U or C-shaped waveguides, coupled to analyte microchannels, have been shown to be very responsive to evanescent-wave-absorption-based sensing. However, due to only having a single C-bend length, for analyte interaction in earlier devices, there was always an opportunity to advance their evanescent-absorbance sensitivity, by including multiple C-bend structures (interfaced with the analyte microchannel system) in the device design. To achieve this objective, two different types of waveguide probes (having a different orientation of two C-bends), i.e. S-bend and spiral-bend, were theoretically analyzed and further, experimentally tested for their comparative sensitivity to evanescent wave absorption, in this pioneering study. A novel single-step fabrication procedure (using an SU-8 photoresist), was executed to fabricate these waveguide structures interfaced (both at their inner and outer bend surfaces) with a microchannel system, along with fiber-to-waveguide coupler structures. Experimentally, the sensitivity of the S-bend waveguides was found to be ∼25% higher compared to that of spiral waveguides of similar dimensions, which corroborated the results from numerical modeling.

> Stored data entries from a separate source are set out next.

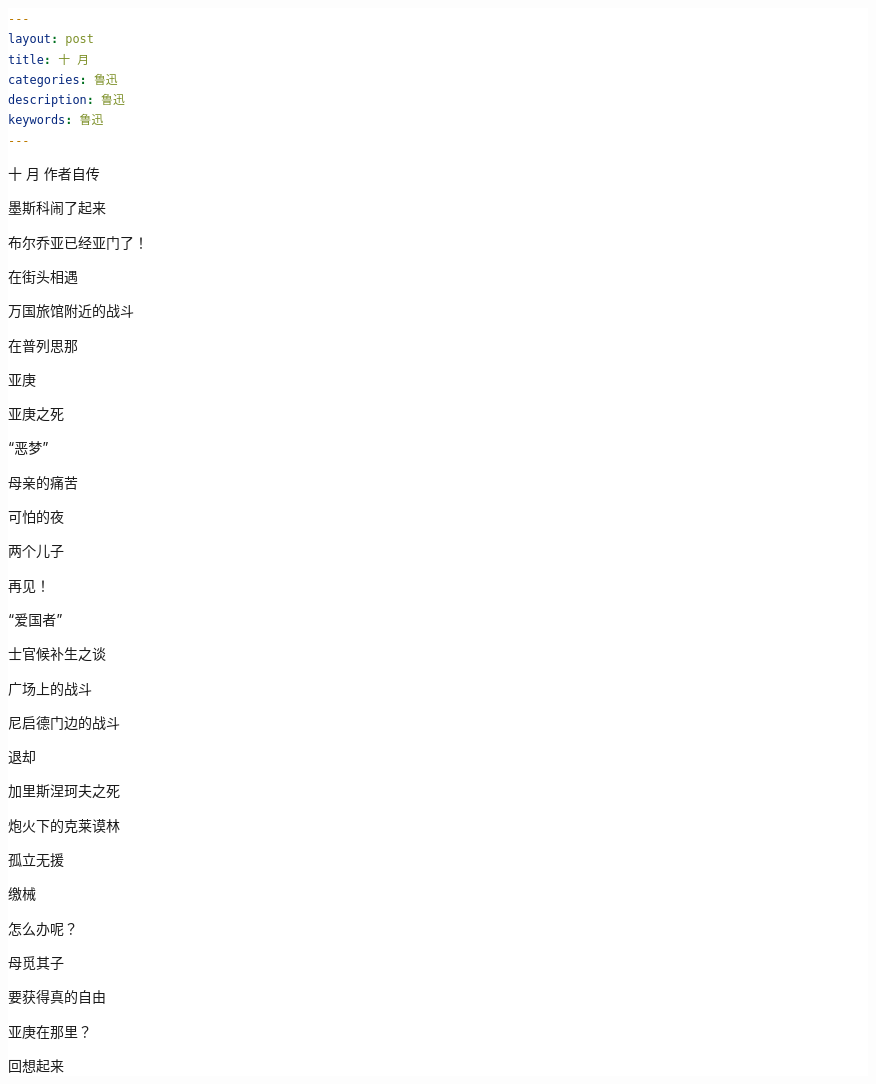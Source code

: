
 ```yaml
---
layout: post
title: 十 月
categories: 鲁迅
description: 鲁迅
keywords: 鲁迅
---
```



十 月 作者自传

墨斯科闹了起来

布尔乔亚已经亚门了！

在街头相遇

万国旅馆附近的战斗

在普列思那

亚庚

亚庚之死

“恶梦”

母亲的痛苦

可怕的夜

两个儿子

再见！

“爱国者”

士官候补生之谈

广场上的战斗

尼启德门边的战斗

退却

加里斯涅珂夫之死

炮火下的克莱谟林

孤立无援

缴械

怎么办呢？

母觅其子

要获得真的自由

亚庚在那里？

回想起来
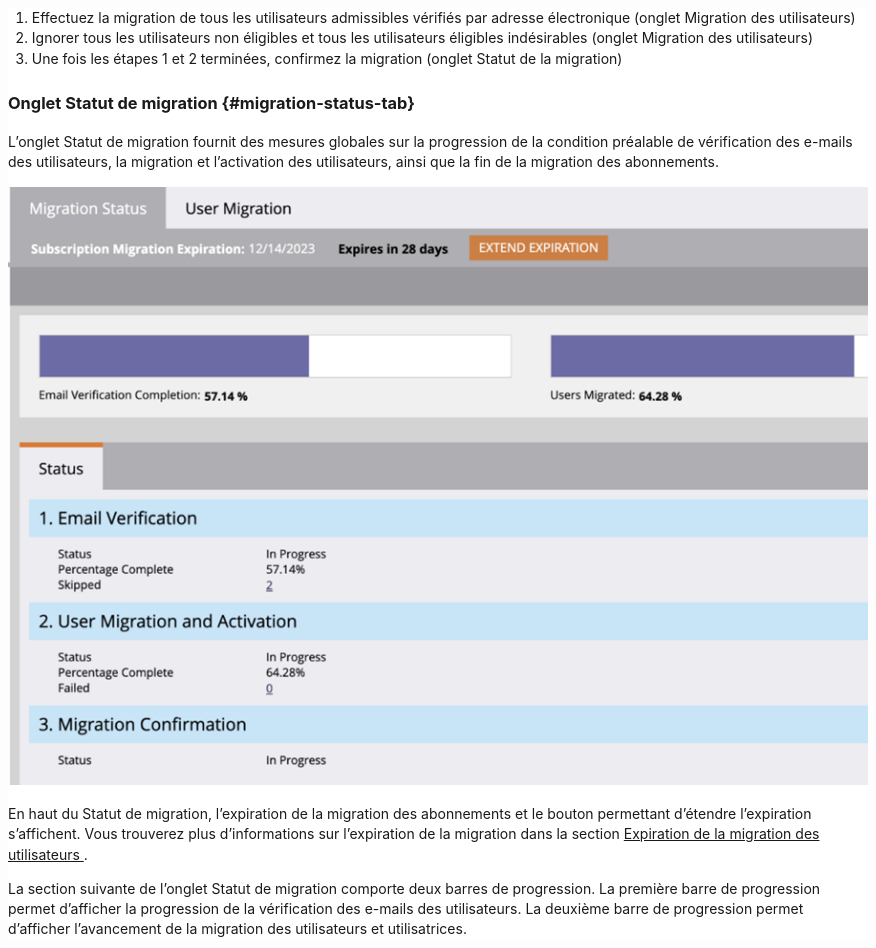 1. Effectuez la migration de tous les utilisateurs admissibles vérifiés par adresse électronique (onglet Migration des utilisateurs)
1. Ignorer tous les utilisateurs non éligibles et tous les utilisateurs éligibles indésirables (onglet Migration des utilisateurs)
1. Une fois les étapes 1 et 2 terminées, confirmez la migration (onglet Statut de la migration)

### Onglet Statut de migration {#migration-status-tab}

L’onglet Statut de migration fournit des mesures globales sur la progression de la condition préalable de vérification des e-mails des utilisateurs, la migration et l’activation des utilisateurs, ainsi que la fin de la migration des abonnements.

![](assets/migrating-to-adobe-identity-7.png)

En haut du Statut de migration, l’expiration de la migration des abonnements et le bouton permettant d’étendre l’expiration s’affichent. Vous trouverez plus d’informations sur l’expiration de la migration dans la section [ Expiration de la migration des utilisateurs ](#user-migration-expiration).

La section suivante de l’onglet Statut de migration comporte deux barres de progression. La première barre de progression permet d’afficher la progression de la vérification des e-mails des utilisateurs. La deuxième barre de progression permet d’afficher l’avancement de la migration des utilisateurs et utilisatrices.
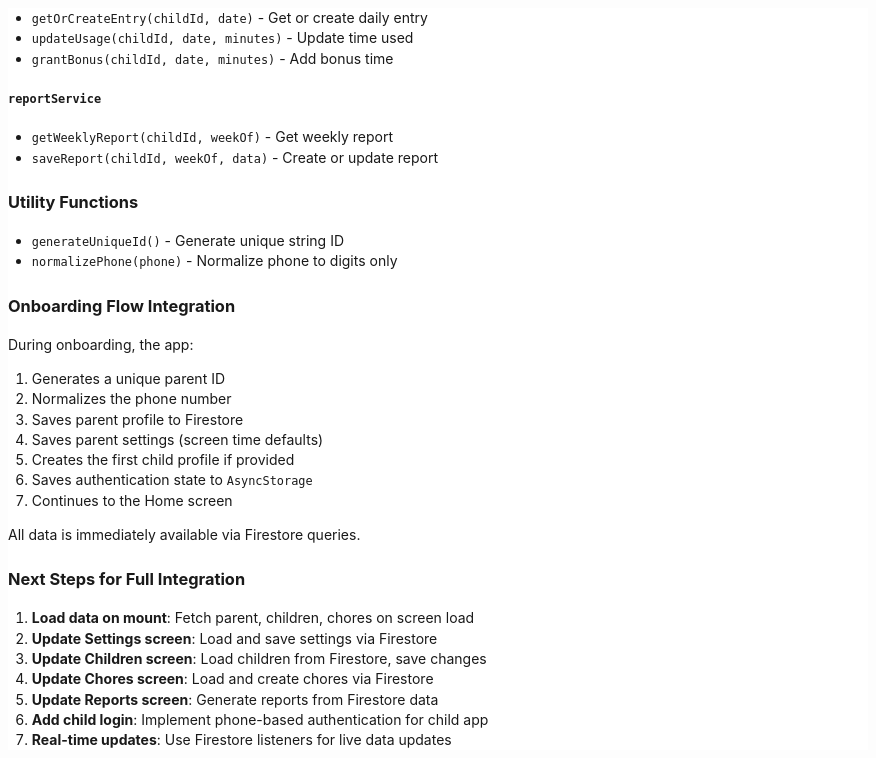 - `getOrCreateEntry(childId, date)` - Get or create daily entry
- `updateUsage(childId, date, minutes)` - Update time used
- `grantBonus(childId, date, minutes)` - Add bonus time

#### `reportService`

- `getWeeklyReport(childId, weekOf)` - Get weekly report
- `saveReport(childId, weekOf, data)` - Create or update report

### Utility Functions

- `generateUniqueId()` - Generate unique string ID
- `normalizePhone(phone)` - Normalize phone to digits only

### Onboarding Flow Integration

During onboarding, the app:

1. Generates a unique parent ID
2. Normalizes the phone number
3. Saves parent profile to Firestore
4. Saves parent settings (screen time defaults)
5. Creates the first child profile if provided
6. Saves authentication state to `AsyncStorage`
7. Continues to the Home screen

All data is immediately available via Firestore queries.

### Next Steps for Full Integration

1. **Load data on mount**: Fetch parent, children, chores on screen load
2. **Update Settings screen**: Load and save settings via Firestore
3. **Update Children screen**: Load children from Firestore, save changes
4. **Update Chores screen**: Load and create chores via Firestore
5. **Update Reports screen**: Generate reports from Firestore data
6. **Add child login**: Implement phone-based authentication for child app
7. **Real-time updates**: Use Firestore listeners for live data updates
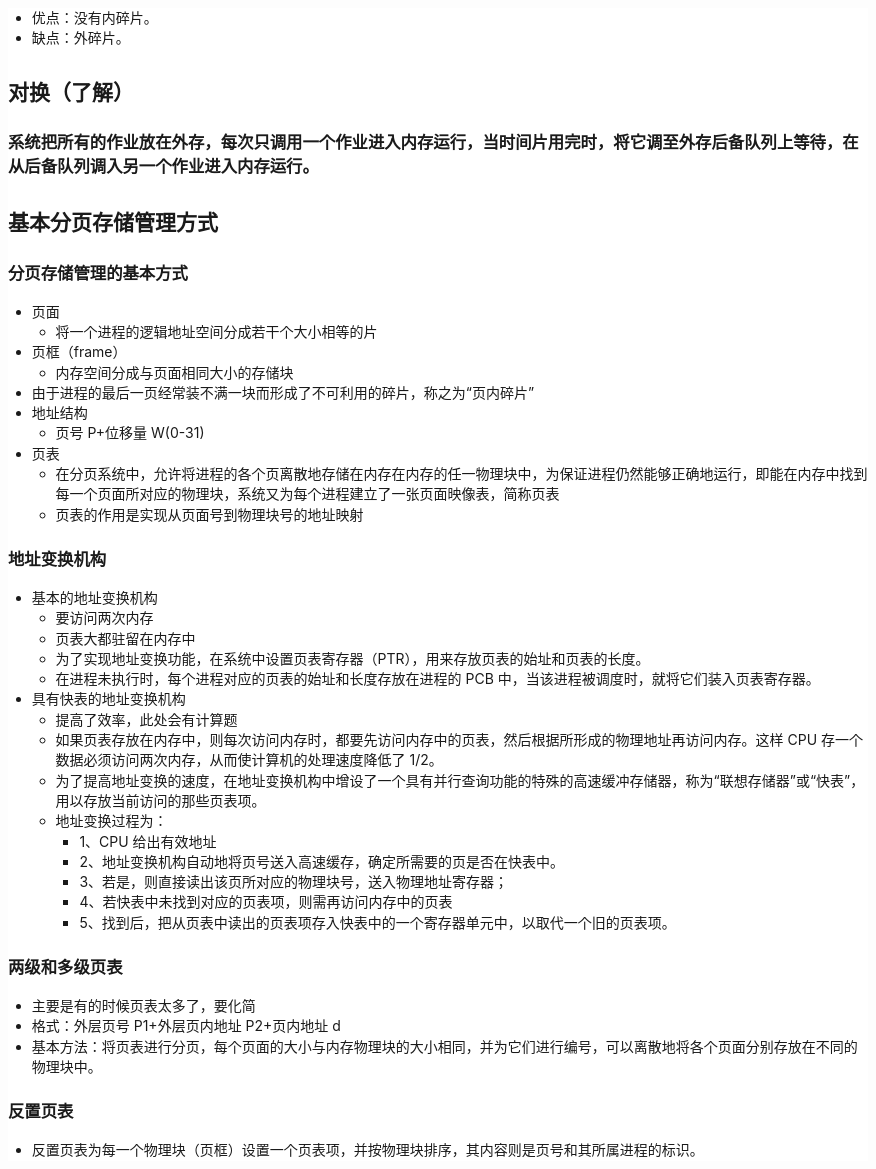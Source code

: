 - 优点：没有内碎片。
- 缺点：外碎片。

## 对换（了解）

### 系统把所有的作业放在外存，每次只调用一个作业进入内存运行，当时间片用完时，将它调至外存后备队列上等待，在从后备队列调入另一个作业进入内存运行。

## 基本分页存储管理方式

### 分页存储管理的基本方式

- 页面
  - 将一个进程的逻辑地址空间分成若干个大小相等的片
- 页框（frame）
  - 内存空间分成与页面相同大小的存储块
- 由于进程的最后一页经常装不满一块而形成了不可利用的碎片，称之为“页内碎片”
- 地址结构
  - 页号 P+位移量 W(0-31)
- 页表
  - 在分页系统中，允许将进程的各个页离散地存储在内存在内存的任一物理块中，为保证进程仍然能够正确地运行，即能在内存中找到每一个页面所对应的物理块，系统又为每个进程建立了一张页面映像表，简称页表
  - 页表的作用是实现从页面号到物理块号的地址映射

### 地址变换机构

- 基本的地址变换机构
  - 要访问两次内存
  - 页表大都驻留在内存中
  - 为了实现地址变换功能，在系统中设置页表寄存器（PTR），用来存放页表的始址和页表的长度。
  - 在进程未执行时，每个进程对应的页表的始址和长度存放在进程的 PCB 中，当该进程被调度时，就将它们装入页表寄存器。
- 具有快表的地址变换机构
  - 提高了效率，此处会有计算题
  - 如果页表存放在内存中，则每次访问内存时，都要先访问内存中的页表，然后根据所形成的物理地址再访问内存。这样 CPU 存一个数据必须访问两次内存，从而使计算机的处理速度降低了 1/2。
  - 为了提高地址变换的速度，在地址变换机构中增设了一个具有并行查询功能的特殊的高速缓冲存储器，称为“联想存储器”或“快表”，用以存放当前访问的那些页表项。
  - 地址变换过程为：
    - 1、CPU 给出有效地址
    - 2、地址变换机构自动地将页号送入高速缓存，确定所需要的页是否在快表中。
    - 3、若是，则直接读出该页所对应的物理块号，送入物理地址寄存器；
    - 4、若快表中未找到对应的页表项，则需再访问内存中的页表
    - 5、找到后，把从页表中读出的页表项存入快表中的一个寄存器单元中，以取代一个旧的页表项。

### 两级和多级页表

- 主要是有的时候页表太多了，要化简
- 格式：外层页号 P1+外层页内地址 P2+页内地址 d
- 基本方法：将页表进行分页，每个页面的大小与内存物理块的大小相同，并为它们进行编号，可以离散地将各个页面分别存放在不同的物理块中。

### 反置页表

- 反置页表为每一个物理块（页框）设置一个页表项，并按物理块排序，其内容则是页号和其所属进程的标识。

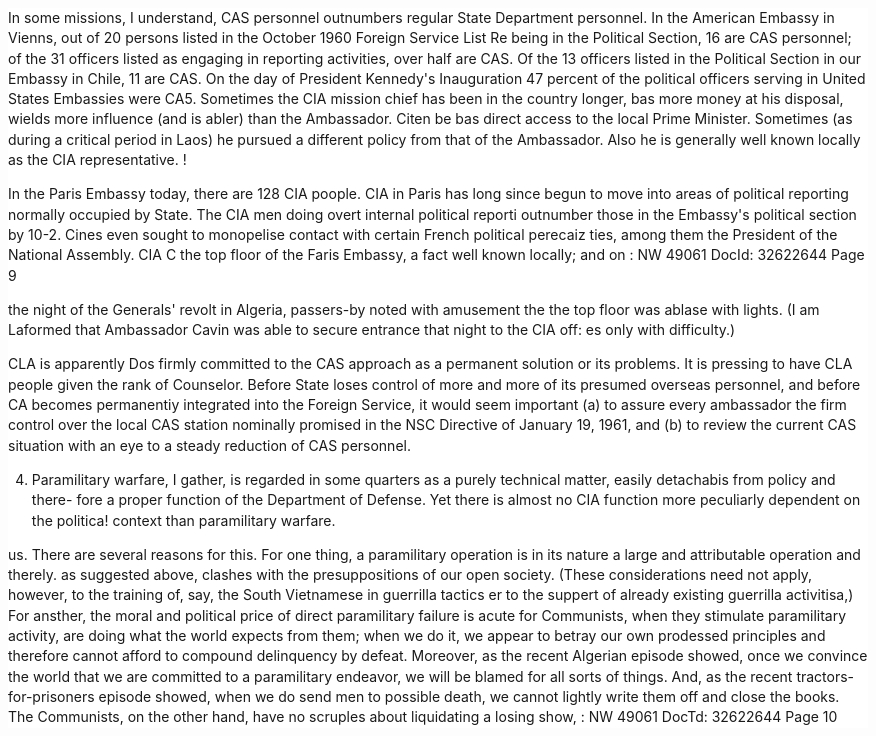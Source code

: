 In some missions, I understand, CAS personnel outnumbers regular
State Department personnel. In the American Embassy in Vienns,
out of 20 persons listed in the October 1960 Foreign Service List Re
being in the Political Section, 16 are CAS personnel; of the 31 officers
listed as engaging in reporting activities, over half are CAS. Of the
13 officers listed in the Political Section in our Embassy in Chile,
11 are CAS. On the day of President Kennedy's Inauguration 47 percent
of the political officers serving in United States Embassies were CA5.
Sometimes the CIA mission chief has been in the country longer, bas
more money at his disposal, wields more influence (and is abler) than
the Ambassador. Citen be bas direct access to the local Prime
Minister. Sometimes (as during a critical period in Laos) he pursued
a different policy from that of the Ambassador. Also he is generally
well known locally as the CIA representative. !

In the Paris Embassy today, there are 128 CIA poople. CIA in Paris
has long since begun to move into areas of political reporting normally
occupied by State. The CIA men doing overt internal political reporti
outnumber those in the Embassy's political section by 10-2. Cines
even sought to monopelise contact with certain French political perecaiz
ties, among them the President of the National Assembly. CIA C
the top floor of the Faris Embassy, a fact well known locally; and on
:
NW 49061 DocId: 32622644 Page 9

the night of the Generals' revolt in Algeria, passers-by noted
with amusement the the top floor was ablase with lights. (I am
Laformed that Ambassador Cavin was able to secure entrance that
night to the CIA off: es only with difficulty.)

CLA is apparently Dos firmly committed to the CAS approach as a
permanent solution or its problems. It is pressing to have CLA
people given the rank of Counselor. Before State loses control of
more and more of its presumed overseas personnel, and before СА
becomes permanentiy integrated into the Foreign Service, it would
seem important (a) to assure every ambassador the firm control
over the local CAS station nominally promised in the NSC Directive
of January 19, 1961, and (b) to review the current CAS situation with
an eye to a steady reduction of CAS personnel.

4. Paramilitary warfare, I gather, is regarded in some quarters
as a purely technical matter, easily detachabis from policy and there-
fore a proper function of the Department of Defense. Yet there is
almost no CIA function more peculiarly dependent on the politica!
context than paramilitary warfare.

us.
There are several reasons for this. For one thing, a paramilitary
operation is in its nature a large and attributable operation and therely.
as suggested above, clashes with the presuppositions of our open
society. (These considerations need not apply, however, to the
training of, say, the South Vietnamese in guerrilla tactics er to the
suppert of already existing guerrilla activitisa,) For ansther, the
moral and political price of direct paramilitary failure is acute for
Communists, when they stimulate paramilitary activity, are
doing what the world expects from them; when we do it, we appear
to betray our own prodessed principles and therefore cannot afford to
compound delinquency by defeat. Moreover, as the recent Algerian
episode showed, once we convince the world that we are committed to a
paramilitary endeavor, we will be blamed for all sorts of things. And,
as the recent tractors-for-prisoners episode showed, when we do send
men to possible death, we cannot lightly write them off and close the
books. The Communists, on the other hand, have no scruples about
liquidating a losing show,
:
NW 49061 DocTd: 32622644 Page 10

Compared to our earlier embedded C-bend waveguides, the overall evanescent-wave-absorption-based detection sensitivity of the embedded spiral and S-bend waveguides were found to be improved by ∼7.5 times and ∼9 times respectively. Finally, these devices were found to be ideally suited for more sensitive biological-, as well as, chemical-sensing applications, provided a suitable surface alteration process is performed to these waveguide probes. Further, the proposed device has a possible capability for: facile continuous (real-time) analysis, a fixed sample volume interaction, and control over the evaporation of analyte samples introduced in to the device.